Stored items
Segment Open

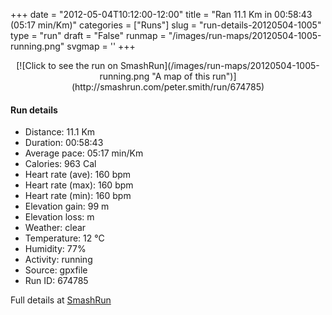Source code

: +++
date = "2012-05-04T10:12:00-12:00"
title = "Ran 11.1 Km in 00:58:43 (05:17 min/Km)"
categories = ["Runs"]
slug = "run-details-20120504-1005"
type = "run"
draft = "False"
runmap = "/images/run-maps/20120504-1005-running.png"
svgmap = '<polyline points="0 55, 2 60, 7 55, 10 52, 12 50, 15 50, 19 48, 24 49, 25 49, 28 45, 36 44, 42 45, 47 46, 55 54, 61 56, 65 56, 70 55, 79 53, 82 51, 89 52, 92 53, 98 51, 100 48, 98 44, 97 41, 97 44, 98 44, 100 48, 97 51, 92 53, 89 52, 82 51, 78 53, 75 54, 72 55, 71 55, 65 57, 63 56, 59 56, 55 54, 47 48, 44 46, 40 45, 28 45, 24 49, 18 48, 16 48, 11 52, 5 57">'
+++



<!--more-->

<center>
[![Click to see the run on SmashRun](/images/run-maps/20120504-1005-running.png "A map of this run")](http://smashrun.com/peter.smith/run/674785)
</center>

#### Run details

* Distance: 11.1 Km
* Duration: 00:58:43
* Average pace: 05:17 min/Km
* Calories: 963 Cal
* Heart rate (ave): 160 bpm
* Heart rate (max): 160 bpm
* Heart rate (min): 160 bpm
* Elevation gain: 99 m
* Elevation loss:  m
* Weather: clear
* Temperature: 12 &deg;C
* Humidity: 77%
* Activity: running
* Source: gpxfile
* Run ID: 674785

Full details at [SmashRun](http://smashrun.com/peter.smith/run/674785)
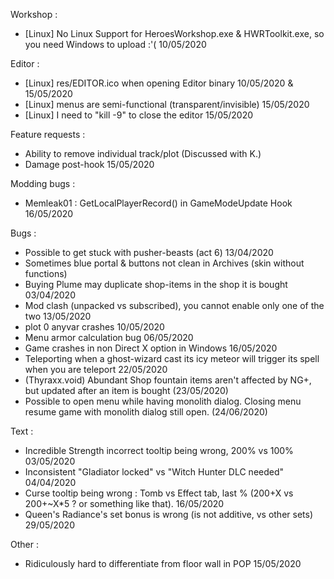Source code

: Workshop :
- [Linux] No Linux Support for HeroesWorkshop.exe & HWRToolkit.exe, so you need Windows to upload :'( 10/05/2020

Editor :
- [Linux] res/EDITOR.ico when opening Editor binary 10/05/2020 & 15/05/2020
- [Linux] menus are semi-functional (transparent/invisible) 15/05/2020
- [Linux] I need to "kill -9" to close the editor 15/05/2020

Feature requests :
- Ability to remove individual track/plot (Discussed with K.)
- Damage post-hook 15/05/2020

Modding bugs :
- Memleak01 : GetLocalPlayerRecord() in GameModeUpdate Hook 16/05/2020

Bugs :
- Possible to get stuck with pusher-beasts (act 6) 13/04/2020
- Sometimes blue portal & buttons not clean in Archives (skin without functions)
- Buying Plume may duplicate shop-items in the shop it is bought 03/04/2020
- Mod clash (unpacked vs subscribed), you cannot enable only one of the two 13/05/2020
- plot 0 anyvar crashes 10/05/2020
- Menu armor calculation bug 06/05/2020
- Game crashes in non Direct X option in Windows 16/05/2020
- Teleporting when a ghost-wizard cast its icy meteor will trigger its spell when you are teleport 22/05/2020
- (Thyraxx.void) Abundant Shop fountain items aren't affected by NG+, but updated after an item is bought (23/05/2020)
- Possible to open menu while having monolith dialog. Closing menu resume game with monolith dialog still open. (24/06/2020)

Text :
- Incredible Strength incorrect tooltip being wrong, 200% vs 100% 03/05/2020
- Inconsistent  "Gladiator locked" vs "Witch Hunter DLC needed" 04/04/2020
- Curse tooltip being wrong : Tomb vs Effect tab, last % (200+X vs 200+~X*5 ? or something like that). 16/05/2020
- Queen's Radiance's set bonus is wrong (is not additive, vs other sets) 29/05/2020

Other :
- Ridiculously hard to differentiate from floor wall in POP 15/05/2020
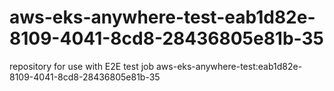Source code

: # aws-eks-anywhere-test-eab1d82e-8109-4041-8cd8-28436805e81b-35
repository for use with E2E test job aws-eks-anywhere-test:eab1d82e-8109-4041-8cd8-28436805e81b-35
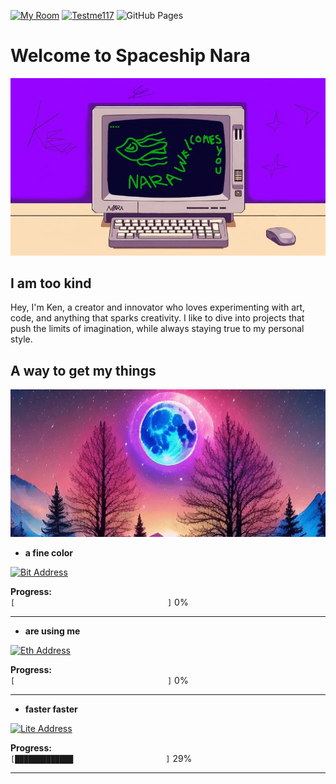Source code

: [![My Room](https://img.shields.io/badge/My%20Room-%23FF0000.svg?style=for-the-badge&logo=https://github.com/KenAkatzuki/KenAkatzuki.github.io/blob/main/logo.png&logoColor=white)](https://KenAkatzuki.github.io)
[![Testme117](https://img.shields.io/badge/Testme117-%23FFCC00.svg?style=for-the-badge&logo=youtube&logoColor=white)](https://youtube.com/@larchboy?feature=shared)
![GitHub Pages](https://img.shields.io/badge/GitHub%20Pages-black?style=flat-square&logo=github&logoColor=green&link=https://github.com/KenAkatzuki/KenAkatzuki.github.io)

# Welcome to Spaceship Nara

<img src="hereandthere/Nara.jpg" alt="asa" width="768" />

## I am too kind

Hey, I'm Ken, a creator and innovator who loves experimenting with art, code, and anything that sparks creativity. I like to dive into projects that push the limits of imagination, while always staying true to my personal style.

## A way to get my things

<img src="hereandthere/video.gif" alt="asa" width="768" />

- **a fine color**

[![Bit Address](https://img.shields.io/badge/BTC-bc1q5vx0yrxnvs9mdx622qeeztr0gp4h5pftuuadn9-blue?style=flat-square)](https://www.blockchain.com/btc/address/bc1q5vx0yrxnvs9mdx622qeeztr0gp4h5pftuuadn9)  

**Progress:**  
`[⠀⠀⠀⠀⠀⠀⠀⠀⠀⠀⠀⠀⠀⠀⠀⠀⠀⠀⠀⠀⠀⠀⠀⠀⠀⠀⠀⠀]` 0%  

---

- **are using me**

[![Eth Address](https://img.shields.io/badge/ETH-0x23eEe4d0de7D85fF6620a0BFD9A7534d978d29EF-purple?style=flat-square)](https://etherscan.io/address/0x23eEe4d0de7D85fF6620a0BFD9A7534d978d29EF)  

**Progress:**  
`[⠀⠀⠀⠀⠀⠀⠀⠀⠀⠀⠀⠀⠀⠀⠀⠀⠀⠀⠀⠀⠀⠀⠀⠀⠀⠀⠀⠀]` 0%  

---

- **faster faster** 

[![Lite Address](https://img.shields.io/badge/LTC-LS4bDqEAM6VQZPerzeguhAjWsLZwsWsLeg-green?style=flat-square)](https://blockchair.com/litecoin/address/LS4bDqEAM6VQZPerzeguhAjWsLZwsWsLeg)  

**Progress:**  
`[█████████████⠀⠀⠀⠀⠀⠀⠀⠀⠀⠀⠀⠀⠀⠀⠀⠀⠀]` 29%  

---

Segment Closed
Segment Open

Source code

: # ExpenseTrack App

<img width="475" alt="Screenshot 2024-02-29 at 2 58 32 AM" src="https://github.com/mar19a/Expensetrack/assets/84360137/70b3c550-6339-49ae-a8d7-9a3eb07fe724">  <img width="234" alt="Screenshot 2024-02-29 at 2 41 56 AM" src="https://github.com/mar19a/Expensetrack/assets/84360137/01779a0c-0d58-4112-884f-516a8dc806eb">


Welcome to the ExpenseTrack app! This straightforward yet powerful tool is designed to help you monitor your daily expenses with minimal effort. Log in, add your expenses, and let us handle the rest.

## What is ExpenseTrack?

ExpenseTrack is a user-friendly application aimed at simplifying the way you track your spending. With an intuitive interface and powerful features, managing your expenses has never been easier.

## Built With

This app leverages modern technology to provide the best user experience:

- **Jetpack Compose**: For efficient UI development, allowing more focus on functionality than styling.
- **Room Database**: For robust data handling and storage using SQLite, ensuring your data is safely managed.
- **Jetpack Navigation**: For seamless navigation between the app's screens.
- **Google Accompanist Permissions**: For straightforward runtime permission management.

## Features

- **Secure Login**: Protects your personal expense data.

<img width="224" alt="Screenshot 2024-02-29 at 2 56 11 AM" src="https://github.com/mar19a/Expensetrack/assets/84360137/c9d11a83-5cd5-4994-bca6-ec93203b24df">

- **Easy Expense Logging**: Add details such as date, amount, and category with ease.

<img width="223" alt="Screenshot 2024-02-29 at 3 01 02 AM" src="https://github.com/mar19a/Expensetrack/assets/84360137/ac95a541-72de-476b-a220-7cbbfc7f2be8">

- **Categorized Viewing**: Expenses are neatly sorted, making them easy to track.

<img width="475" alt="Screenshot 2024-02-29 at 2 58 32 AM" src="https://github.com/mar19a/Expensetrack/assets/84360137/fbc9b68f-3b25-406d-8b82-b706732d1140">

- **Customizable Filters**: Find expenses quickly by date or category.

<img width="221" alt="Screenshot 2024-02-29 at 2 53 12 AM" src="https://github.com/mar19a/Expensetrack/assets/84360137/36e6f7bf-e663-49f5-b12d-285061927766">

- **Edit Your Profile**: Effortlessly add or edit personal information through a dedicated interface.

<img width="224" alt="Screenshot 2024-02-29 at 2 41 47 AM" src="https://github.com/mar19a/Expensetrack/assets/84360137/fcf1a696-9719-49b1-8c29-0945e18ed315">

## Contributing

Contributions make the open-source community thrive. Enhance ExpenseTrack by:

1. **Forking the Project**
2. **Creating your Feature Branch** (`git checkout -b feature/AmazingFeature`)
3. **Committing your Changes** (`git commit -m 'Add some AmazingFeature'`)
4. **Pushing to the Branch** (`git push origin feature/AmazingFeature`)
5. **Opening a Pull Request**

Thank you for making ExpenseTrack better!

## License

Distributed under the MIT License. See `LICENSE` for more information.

Segment Closed

Problem details: Reproduce verbatim the lines above, from the line with "This app leverages" through the line with "- **Easy Expense".

Solution to the exercise:
This app leverages modern technology to provide the best user experience:

- **Jetpack Compose**: For efficient UI development, allowing more focus on functionality than styling.
- **Room Database**: For robust data handling and storage using SQLite, ensuring your data is safely managed.
- **Jetpack Navigation**: For seamless navigation between the app's screens.
- **Google Accompanist Permissions**: For straightforward runtime permission management.

## Features

- **Secure Login**: Protects your personal expense data.

<img width="224" alt="Screenshot 2024-02-29 at 2 56 11 AM" src="https://github.com/mar19a/Expensetrack/assets/84360137/c9d11a83-5cd5-4994-bca6-ec93203b24df">

- **Easy Expense Logging**: Add details such as date, amount, and category with ease.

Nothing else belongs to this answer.